▶ WORK INSTRUCTIONS
Below is a listing. Quote from it, exactly, the lines from the one containing "duration, and severity" down to the one containing "winners and losers, we", both ends included, and nothing else.

▶ DATA SHOWN

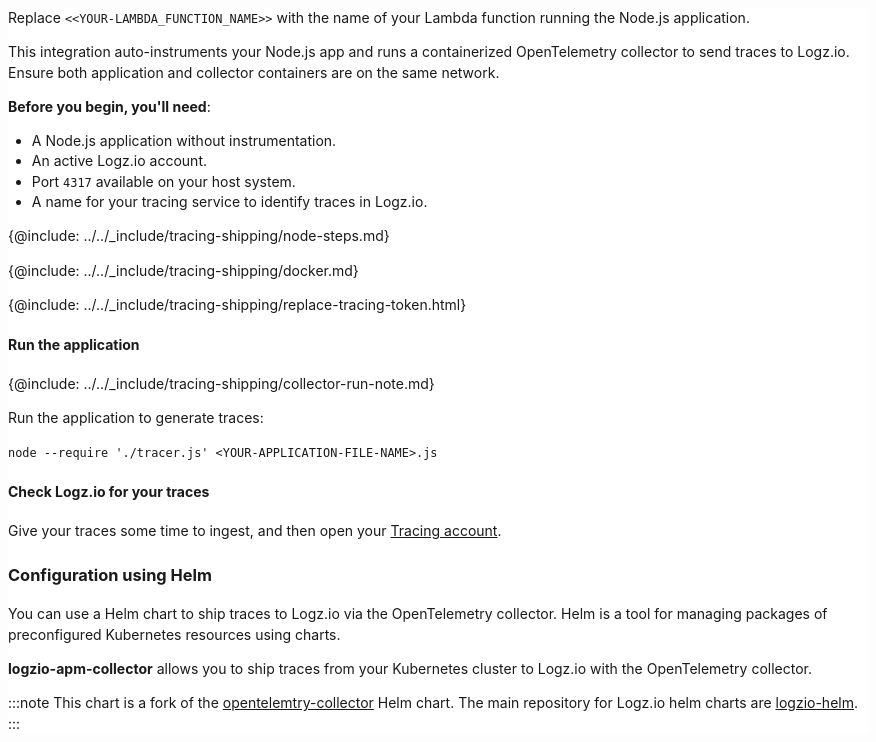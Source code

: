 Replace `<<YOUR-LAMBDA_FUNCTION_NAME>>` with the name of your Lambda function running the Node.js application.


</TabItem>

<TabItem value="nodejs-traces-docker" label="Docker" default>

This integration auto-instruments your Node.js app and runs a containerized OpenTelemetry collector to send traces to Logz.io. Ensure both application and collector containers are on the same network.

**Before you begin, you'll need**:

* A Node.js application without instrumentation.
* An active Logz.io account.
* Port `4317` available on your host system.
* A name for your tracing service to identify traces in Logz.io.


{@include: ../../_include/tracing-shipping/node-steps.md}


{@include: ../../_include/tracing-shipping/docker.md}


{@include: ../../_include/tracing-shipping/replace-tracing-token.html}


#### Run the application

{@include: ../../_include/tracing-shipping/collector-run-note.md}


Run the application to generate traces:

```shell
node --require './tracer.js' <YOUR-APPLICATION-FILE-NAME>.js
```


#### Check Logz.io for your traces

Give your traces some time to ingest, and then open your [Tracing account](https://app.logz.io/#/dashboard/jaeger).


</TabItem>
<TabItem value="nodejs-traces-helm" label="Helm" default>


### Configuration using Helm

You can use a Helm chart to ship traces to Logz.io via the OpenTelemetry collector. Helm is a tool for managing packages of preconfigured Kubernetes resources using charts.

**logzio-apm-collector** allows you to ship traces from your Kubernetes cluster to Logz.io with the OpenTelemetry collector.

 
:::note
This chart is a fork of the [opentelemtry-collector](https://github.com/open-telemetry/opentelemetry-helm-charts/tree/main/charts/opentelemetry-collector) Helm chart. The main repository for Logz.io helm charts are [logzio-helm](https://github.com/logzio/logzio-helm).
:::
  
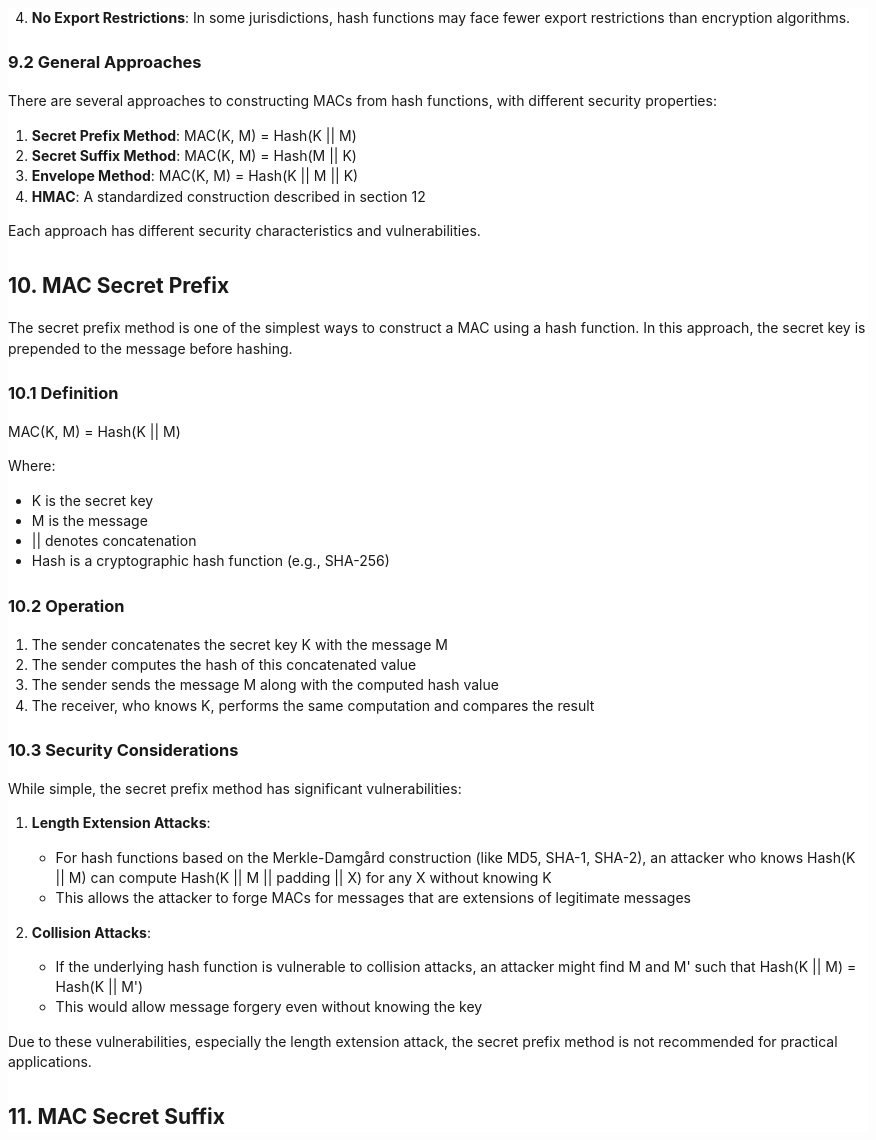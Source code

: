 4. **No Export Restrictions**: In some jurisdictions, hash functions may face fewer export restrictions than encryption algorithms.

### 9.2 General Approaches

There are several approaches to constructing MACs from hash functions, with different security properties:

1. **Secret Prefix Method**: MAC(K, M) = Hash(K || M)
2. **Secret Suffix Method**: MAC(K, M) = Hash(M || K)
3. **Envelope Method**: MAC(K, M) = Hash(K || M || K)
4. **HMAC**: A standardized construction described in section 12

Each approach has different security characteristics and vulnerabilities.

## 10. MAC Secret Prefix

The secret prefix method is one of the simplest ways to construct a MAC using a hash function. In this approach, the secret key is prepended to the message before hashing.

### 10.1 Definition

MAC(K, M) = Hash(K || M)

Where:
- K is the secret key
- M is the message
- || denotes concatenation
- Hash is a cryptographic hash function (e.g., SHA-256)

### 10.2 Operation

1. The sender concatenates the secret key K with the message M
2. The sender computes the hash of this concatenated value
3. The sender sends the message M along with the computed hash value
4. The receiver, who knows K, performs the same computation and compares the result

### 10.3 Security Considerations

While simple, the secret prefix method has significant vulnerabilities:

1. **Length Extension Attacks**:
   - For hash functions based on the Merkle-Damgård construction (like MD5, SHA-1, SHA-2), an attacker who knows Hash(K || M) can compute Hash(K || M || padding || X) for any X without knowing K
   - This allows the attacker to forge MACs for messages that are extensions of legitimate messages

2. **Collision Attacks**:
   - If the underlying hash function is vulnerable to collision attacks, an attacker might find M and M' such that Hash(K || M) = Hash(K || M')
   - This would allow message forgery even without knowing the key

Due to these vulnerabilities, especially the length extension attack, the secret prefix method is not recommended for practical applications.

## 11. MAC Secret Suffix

--

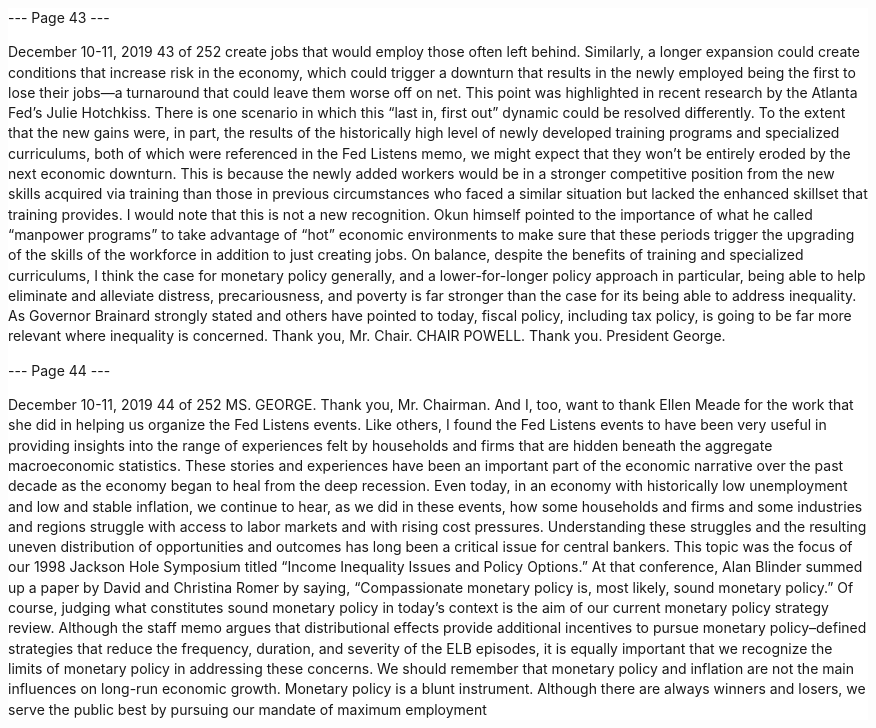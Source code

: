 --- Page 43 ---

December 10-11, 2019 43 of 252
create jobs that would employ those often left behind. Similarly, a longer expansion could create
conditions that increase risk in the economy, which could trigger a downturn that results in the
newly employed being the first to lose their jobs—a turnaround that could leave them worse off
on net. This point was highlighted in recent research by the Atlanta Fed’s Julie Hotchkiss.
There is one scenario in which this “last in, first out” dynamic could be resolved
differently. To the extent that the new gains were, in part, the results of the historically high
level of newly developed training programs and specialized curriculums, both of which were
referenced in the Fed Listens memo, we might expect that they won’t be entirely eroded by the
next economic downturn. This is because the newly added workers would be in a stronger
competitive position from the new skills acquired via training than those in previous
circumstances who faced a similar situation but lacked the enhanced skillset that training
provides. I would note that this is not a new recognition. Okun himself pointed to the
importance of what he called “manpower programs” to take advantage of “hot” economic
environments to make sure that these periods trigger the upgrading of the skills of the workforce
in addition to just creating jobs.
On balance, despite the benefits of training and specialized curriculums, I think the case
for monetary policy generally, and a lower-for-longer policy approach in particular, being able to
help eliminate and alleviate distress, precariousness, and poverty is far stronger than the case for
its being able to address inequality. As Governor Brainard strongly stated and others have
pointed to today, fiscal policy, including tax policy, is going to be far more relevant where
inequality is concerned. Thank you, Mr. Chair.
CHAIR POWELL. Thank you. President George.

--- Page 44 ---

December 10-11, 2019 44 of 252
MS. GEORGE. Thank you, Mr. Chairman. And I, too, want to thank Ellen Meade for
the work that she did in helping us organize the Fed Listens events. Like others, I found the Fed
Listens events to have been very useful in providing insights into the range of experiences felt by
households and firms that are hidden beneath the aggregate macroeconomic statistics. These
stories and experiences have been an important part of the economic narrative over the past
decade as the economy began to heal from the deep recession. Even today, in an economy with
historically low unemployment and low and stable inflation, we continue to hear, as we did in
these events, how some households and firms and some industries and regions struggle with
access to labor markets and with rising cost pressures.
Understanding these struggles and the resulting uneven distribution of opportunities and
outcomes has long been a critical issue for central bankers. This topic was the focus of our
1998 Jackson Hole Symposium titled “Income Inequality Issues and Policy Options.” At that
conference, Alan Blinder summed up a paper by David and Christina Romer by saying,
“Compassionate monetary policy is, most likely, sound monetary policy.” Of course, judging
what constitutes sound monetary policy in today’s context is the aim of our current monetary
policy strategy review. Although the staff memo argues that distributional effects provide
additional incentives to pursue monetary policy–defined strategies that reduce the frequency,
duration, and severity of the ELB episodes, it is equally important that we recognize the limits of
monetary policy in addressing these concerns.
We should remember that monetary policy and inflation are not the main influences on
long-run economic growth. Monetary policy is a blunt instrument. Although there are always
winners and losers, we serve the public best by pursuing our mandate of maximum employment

▶ SOLUTION TO THIS EXERCISE
duration, and severity of the ELB episodes, it is equally important that we recognize the limits of
monetary policy in addressing these concerns.
We should remember that monetary policy and inflation are not the main influences on
long-run economic growth. Monetary policy is a blunt instrument. Although there are always
winners and losers, we serve the public best by pursuing our mandate of maximum employment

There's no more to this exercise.